Shady Pond-The Past

Shady Pond Tree Farm Entrance


Shady Pond is located near the Town of Pearl River in St. Tammany Parish, the Pine Belt of Southeast Louisiana. St. Tammany is one of Louisiana's Florida Parishes, originally part of Florida and settled by the Spanish.

The Pine Belt is noted for its stands of slash and loblolly pine as well as for nurseries cultivating plants and shrubs for landscaping use. Pine timber is harvested at regular intervals to provided for our wood product needs. The area is also well known for its ability to grow Azaleas, Camellias, Magnolias and Live Oaks among other evergreen plants and shrubs.


Shady Pond Farm was homesteaded in the late 1800's. And in 1925, forty acres of the original homestead was sold to Miss Norma Badon (aka Norma Wallace); New Orleans' infamous "Madam" in the French Quarter. She purchased the property to be used as a retreat and summer home from the City for "her and the girls".

In late 1999, many of the details of Norma's time at Shady Pond came to light in the Last Madam, A life in the New Orleans Underworld a biography by Christine Wiltz. Christine based the book on tape recordings Norma made before her death. Local tales about Norma's aggressive behavior pale when compared to the story of an attempt to murder the Madam in the main house at the Farm. The aggressor in that incident was 'Golf Bag' Sam Hunt so named because he carried his weapons in a golf bag. With deep ties to Al Capone's mob in Chicago, 'Golf Bag' Sam was to always be taken seriously according to Christine's recap of the audio tapes. Norma and Sam were very much in love but he had become jealous of her friendship with other men. And he knew of only one way to deal with such a situation. Norma foiled the murder attempt herself, quite a gal. This was the first time that Sam tried to kill her, but it would not be the last.

To learn more about Norma and the oldest profession, pickup a copy of The Last Madam, A Life in the New Orleans Underworld. Published by Faber and Faber, Inc. New York, it is available online or at your favorite bookstore. Or, visit The Last Madam on the Web.

In 1945, Miss Badon sold the farm to Dr. and Mrs. Eugene Woodward. "Doc" Woodward used the present Christmas tree fields as an air strip to land his plane when commuting to and from New Orleans.

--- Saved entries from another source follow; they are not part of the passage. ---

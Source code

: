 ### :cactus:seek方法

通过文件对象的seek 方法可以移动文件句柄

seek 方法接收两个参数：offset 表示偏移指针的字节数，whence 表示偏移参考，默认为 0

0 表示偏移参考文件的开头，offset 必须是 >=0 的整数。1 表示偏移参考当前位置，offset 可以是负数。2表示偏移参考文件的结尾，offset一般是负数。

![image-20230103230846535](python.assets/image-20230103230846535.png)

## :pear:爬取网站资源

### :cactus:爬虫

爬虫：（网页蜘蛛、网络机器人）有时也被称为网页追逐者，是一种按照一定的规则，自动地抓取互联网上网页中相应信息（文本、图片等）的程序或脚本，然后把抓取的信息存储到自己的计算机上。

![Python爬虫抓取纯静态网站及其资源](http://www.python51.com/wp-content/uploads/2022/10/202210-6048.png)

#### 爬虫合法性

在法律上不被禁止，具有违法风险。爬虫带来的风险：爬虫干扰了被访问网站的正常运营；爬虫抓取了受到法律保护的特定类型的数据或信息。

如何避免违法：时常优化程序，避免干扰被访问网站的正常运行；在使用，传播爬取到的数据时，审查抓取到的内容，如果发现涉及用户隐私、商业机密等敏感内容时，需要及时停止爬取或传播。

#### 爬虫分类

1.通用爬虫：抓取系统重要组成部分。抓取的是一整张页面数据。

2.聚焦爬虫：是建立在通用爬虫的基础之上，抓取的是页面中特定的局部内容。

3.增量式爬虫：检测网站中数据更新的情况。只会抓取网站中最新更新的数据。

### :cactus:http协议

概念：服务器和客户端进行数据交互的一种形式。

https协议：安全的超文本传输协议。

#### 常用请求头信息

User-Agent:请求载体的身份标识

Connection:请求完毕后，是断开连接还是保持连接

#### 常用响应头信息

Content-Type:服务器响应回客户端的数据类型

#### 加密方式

In 1955 the farm was sold by the Woodwards to Mr. and Mrs. E. J. Gernon, Sr., Clarke's mother and father.

The present site of Shady Pond Farm has been used as a dairy, for raising Hereford cattle and horses, as a seed plantation for Bahia grass, and now as a Christmas Tree Plantation.

Site Description:

Shady Pond Farm (also known as Shady Pond Tree Farm) presently consists of 45 acres. Part of the additional 5 acres over and above the original 40 acres purchased by Miss Badon, was bought by her from the old Favre Lumber Co. Today many of the original trees still stand in that small section and are considered old growth timber.

The Grounds

Shady Pond counts as its assets century old Live Oaks. The Oaks and Magnolias lining the drive were planted by the Gernons in the 1950's.

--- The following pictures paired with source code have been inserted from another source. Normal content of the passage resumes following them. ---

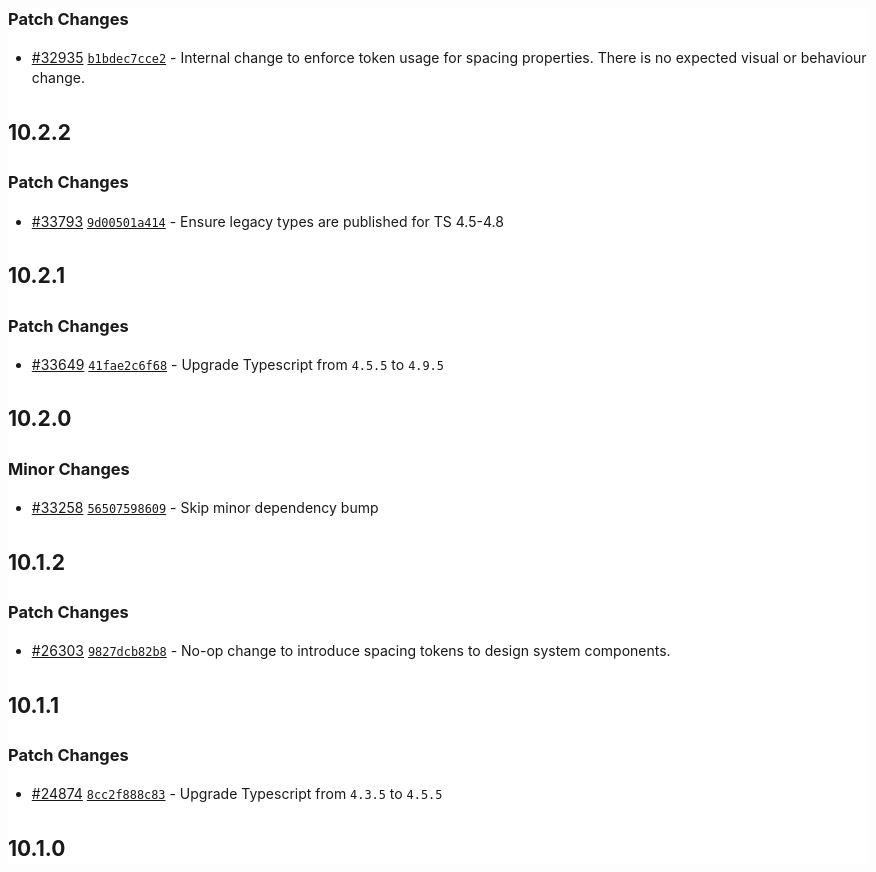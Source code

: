 ### Patch Changes

- [#32935](https://bitbucket.org/atlassian/atlassian-frontend/pull-requests/32935)
  [`b1bdec7cce2`](https://bitbucket.org/atlassian/atlassian-frontend/commits/b1bdec7cce2) - Internal
  change to enforce token usage for spacing properties. There is no expected visual or behaviour
  change.

## 10.2.2

### Patch Changes

- [#33793](https://bitbucket.org/atlassian/atlassian-frontend/pull-requests/33793)
  [`9d00501a414`](https://bitbucket.org/atlassian/atlassian-frontend/commits/9d00501a414) - Ensure
  legacy types are published for TS 4.5-4.8

## 10.2.1

### Patch Changes

- [#33649](https://bitbucket.org/atlassian/atlassian-frontend/pull-requests/33649)
  [`41fae2c6f68`](https://bitbucket.org/atlassian/atlassian-frontend/commits/41fae2c6f68) - Upgrade
  Typescript from `4.5.5` to `4.9.5`

## 10.2.0

### Minor Changes

- [#33258](https://bitbucket.org/atlassian/atlassian-frontend/pull-requests/33258)
  [`56507598609`](https://bitbucket.org/atlassian/atlassian-frontend/commits/56507598609) - Skip
  minor dependency bump

## 10.1.2

### Patch Changes

- [#26303](https://bitbucket.org/atlassian/atlassian-frontend/pull-requests/26303)
  [`9827dcb82b8`](https://bitbucket.org/atlassian/atlassian-frontend/commits/9827dcb82b8) - No-op
  change to introduce spacing tokens to design system components.

## 10.1.1

### Patch Changes

- [#24874](https://bitbucket.org/atlassian/atlassian-frontend/pull-requests/24874)
  [`8cc2f888c83`](https://bitbucket.org/atlassian/atlassian-frontend/commits/8cc2f888c83) - Upgrade
  Typescript from `4.3.5` to `4.5.5`

## 10.1.0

There are over two hundred varieties of Camellias cultivated in and among the Oaks along with many different varieties of Azaleas. Mr. E. J. Gernon, Sr. was an amateur horticulturist and transplanted his original stock of Camellias from their previous homes in Old Metairie, and the New Orleans Lakefront. These Camellias now exceed 50 years of age. From those original Camellias and other Camellia stock, he grafted many of the Camellias that stand today and still bloom profusely every January and February.

The barn is in its original state with few minor repairs having been necessary and is approximately 85 years old.

The foundation of the original separate kitchen is still in existence and is used by the Gernons as an outdoor sitting area. In that area is a large kettle used as a goldfish pond. That kettle was originally used for making Louisiana Cane Syrup the old way in the outdoors. The sugar cane was grown locally and crushed to liquid state by a process of a mule driven grinding mill. The kettle was given to the Gernons by Mr. Sam Boss, who owned the nearby 240 acre homestead. Mr. Boss' family came to this area from Switzerland. He is now deceased.

Much of the history known about Shady Pond Farm was received from Mr. Sam Boss who was a long time resident of the Pearl River community as was his family.

On the far side of the pond is a statue of St. Joseph. The statue is quite old and was originally housed at the convent of the "Little Sisters of the Poor" in New Orleans. It was donated to Mr. Edward Gernon, Sr., a benefactor of the "Little Sisters..." when the convent was closed down in the late 1950's.